**REQUIREMENT:**
Return every line from the records below with the string "Java".

**Plain-text document sources:**
▼
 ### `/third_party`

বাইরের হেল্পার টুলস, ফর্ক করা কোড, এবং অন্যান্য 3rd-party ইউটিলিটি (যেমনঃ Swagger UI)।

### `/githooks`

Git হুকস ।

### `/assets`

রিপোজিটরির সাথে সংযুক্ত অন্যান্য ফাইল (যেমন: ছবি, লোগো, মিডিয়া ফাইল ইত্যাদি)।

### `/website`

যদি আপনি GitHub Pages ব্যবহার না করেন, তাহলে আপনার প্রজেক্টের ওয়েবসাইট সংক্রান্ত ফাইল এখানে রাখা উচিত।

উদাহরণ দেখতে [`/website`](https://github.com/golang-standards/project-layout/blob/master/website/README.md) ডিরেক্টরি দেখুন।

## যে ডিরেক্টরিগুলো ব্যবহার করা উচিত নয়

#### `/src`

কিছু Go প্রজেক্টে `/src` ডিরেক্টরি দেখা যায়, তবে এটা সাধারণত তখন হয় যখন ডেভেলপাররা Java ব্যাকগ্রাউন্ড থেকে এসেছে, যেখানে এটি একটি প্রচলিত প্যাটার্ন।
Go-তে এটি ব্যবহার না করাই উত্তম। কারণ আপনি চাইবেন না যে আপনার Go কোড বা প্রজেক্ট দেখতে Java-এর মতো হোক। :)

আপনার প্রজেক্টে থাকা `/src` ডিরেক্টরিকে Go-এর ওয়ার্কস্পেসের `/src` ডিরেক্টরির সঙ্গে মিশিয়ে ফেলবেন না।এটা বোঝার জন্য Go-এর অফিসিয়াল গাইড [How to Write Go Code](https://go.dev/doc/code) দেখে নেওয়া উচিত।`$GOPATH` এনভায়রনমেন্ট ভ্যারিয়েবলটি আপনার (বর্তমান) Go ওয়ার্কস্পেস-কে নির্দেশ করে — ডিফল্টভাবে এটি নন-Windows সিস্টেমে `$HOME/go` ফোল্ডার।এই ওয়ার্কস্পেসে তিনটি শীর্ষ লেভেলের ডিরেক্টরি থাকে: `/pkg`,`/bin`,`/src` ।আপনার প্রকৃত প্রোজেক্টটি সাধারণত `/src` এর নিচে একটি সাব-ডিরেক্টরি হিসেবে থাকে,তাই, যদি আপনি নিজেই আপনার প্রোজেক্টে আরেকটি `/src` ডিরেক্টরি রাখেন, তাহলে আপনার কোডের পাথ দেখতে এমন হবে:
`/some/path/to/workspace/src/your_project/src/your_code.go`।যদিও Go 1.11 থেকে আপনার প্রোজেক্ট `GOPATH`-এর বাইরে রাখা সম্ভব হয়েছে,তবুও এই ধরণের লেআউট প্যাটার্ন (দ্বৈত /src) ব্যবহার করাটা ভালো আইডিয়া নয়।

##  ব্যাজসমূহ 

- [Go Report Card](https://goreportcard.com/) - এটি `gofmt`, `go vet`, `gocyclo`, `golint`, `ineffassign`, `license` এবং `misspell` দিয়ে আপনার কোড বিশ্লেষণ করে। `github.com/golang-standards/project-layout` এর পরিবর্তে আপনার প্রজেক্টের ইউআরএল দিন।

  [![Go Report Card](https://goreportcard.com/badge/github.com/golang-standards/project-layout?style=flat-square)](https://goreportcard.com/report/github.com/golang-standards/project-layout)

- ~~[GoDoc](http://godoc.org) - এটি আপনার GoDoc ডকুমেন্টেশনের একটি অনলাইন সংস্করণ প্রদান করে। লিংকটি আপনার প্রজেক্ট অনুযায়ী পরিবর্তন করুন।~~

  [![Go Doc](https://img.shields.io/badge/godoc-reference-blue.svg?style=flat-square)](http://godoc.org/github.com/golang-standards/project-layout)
▲
**EXPECTED OUTPUT:**
কিছু Go প্রজেক্টে `/src` ডিরেক্টরি দেখা যায়, তবে এটা সাধারণত তখন হয় যখন ডেভেলপাররা Java ব্যাকগ্রাউন্ড থেকে এসেছে, যেখানে এটি একটি প্রচলিত প্যাটার্ন।
Go-তে এটি ব্যবহার না করাই উত্তম। কারণ আপনি চাইবেন না যে আপনার Go কোড বা প্রজেক্ট দেখতে Java-এর মতো হোক। :)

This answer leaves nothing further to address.